Your task ::
Please, without any pictures, set down exactly the part of the listing below that opens with the line containing "- 🎨 Responsive design for all devices" and closes with the line containing "Edelman odmitologizował świat".

═════ The data ═════

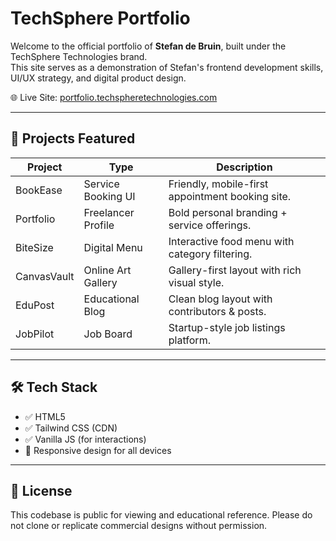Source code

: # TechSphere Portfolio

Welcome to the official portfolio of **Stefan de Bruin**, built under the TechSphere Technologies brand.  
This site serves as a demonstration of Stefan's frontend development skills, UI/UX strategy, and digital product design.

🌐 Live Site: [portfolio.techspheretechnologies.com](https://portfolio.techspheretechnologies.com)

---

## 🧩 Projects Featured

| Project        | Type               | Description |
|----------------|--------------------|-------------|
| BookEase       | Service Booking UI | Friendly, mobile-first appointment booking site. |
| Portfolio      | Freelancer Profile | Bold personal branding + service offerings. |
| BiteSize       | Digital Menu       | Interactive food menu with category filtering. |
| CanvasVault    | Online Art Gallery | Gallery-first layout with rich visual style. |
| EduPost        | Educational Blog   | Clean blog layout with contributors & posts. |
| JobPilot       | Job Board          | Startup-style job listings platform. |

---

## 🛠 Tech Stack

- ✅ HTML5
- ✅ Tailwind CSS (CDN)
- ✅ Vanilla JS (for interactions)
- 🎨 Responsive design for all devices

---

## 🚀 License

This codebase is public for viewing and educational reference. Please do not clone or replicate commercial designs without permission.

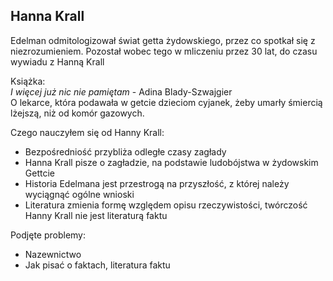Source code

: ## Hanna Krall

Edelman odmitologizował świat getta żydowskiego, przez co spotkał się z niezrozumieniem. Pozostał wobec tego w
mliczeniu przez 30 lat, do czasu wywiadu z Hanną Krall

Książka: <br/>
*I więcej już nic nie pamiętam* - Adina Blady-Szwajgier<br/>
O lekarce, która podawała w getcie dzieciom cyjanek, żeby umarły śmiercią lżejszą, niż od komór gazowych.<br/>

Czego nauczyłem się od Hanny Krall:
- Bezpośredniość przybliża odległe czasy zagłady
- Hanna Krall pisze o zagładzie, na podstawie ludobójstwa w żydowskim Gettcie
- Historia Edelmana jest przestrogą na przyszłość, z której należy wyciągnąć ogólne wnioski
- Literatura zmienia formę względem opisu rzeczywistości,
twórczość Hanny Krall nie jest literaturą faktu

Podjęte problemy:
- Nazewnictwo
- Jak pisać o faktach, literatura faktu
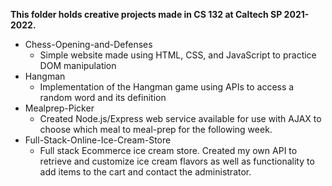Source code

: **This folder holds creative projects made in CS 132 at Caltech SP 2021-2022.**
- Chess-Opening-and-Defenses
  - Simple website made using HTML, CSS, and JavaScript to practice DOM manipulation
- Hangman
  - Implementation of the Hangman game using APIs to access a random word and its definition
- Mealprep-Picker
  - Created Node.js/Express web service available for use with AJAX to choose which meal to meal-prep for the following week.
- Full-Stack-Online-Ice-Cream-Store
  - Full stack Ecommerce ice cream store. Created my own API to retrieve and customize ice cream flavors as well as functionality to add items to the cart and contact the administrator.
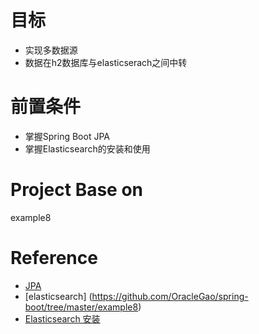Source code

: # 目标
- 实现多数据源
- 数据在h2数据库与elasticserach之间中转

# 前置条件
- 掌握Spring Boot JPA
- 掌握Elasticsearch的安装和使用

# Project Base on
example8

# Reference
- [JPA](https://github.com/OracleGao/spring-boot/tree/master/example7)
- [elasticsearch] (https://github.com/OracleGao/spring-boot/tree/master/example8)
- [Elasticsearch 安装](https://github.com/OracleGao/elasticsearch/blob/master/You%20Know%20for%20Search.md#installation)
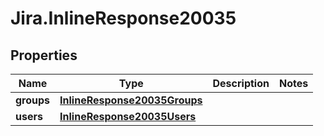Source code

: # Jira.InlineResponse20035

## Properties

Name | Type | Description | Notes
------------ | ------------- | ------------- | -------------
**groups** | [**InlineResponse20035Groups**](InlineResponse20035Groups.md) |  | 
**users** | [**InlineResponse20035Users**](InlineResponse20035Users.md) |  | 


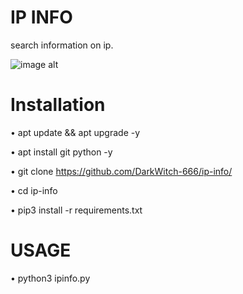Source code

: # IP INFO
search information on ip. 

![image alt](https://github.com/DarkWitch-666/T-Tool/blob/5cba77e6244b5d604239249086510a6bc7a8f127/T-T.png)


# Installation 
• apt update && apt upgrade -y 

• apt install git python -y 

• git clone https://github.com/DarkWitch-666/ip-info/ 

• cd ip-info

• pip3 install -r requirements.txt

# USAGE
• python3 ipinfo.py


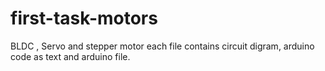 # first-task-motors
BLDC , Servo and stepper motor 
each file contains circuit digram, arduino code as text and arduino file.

═════
═════ The data ═════

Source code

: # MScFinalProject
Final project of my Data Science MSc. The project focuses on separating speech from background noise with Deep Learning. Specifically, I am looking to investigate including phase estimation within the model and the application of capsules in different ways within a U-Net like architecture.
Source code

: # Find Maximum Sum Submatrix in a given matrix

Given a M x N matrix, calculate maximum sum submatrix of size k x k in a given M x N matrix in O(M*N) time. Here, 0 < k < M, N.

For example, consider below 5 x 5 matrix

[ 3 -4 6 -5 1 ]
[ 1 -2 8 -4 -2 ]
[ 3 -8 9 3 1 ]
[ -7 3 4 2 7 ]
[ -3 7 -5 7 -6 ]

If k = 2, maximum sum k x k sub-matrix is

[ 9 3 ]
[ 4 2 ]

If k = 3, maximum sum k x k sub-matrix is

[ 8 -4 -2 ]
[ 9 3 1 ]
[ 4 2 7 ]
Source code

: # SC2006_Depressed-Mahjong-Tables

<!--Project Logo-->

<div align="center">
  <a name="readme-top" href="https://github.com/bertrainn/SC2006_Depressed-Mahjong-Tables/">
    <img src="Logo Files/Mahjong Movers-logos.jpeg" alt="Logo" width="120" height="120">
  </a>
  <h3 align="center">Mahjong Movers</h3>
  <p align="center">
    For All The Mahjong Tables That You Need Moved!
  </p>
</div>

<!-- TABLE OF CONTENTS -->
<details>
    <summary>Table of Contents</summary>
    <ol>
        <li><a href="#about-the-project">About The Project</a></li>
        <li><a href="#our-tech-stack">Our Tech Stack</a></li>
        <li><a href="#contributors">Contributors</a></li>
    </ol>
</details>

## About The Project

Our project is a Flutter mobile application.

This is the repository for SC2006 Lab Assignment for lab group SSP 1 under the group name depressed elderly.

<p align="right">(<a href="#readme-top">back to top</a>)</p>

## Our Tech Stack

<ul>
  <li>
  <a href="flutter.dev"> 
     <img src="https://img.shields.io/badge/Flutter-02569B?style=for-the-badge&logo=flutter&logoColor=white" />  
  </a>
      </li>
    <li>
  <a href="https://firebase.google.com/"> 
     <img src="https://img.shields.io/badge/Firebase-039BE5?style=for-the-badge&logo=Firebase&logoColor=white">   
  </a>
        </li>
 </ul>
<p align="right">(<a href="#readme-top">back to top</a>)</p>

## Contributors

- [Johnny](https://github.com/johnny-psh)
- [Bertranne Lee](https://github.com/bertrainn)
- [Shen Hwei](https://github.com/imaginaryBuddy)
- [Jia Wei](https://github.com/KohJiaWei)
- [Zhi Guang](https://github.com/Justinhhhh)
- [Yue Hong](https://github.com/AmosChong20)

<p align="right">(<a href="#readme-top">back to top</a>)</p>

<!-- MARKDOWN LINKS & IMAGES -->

═════
═════ The data ═════

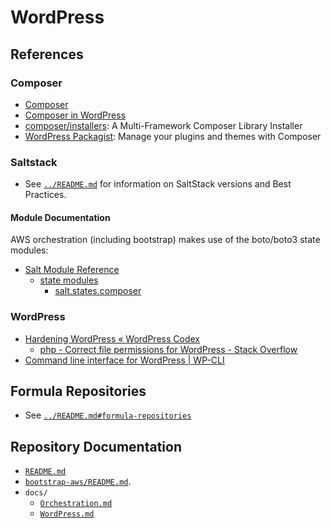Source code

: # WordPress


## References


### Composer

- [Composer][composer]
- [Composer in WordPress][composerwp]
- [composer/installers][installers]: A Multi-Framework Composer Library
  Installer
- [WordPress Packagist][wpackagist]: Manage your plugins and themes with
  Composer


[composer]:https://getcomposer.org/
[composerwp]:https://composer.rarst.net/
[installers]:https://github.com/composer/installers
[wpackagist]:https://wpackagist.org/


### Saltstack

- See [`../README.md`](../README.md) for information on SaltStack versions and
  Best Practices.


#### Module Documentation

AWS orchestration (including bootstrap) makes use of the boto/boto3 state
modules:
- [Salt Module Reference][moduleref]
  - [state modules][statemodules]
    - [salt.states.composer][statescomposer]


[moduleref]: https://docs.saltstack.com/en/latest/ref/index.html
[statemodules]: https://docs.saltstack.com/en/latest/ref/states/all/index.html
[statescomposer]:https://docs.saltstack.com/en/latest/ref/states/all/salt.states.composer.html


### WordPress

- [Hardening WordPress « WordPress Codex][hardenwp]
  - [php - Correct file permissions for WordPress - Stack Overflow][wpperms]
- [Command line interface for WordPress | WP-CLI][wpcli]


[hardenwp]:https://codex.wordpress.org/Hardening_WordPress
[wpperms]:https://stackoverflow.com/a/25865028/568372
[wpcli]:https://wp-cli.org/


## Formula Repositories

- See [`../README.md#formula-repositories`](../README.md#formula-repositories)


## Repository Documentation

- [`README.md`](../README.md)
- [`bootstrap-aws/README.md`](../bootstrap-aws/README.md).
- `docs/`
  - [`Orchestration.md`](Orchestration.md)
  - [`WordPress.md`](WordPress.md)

═════

Response ::
- 🎨 Responsive design for all devices

---

## 🚀 License

This codebase is public for viewing and educational reference. Please do not clone or replicate commercial designs without permission.

Source code

: ## Hanna Krall

Edelman odmitologizował świat getta żydowskiego, przez co spotkał się z niezrozumieniem. Pozostał wobec tego w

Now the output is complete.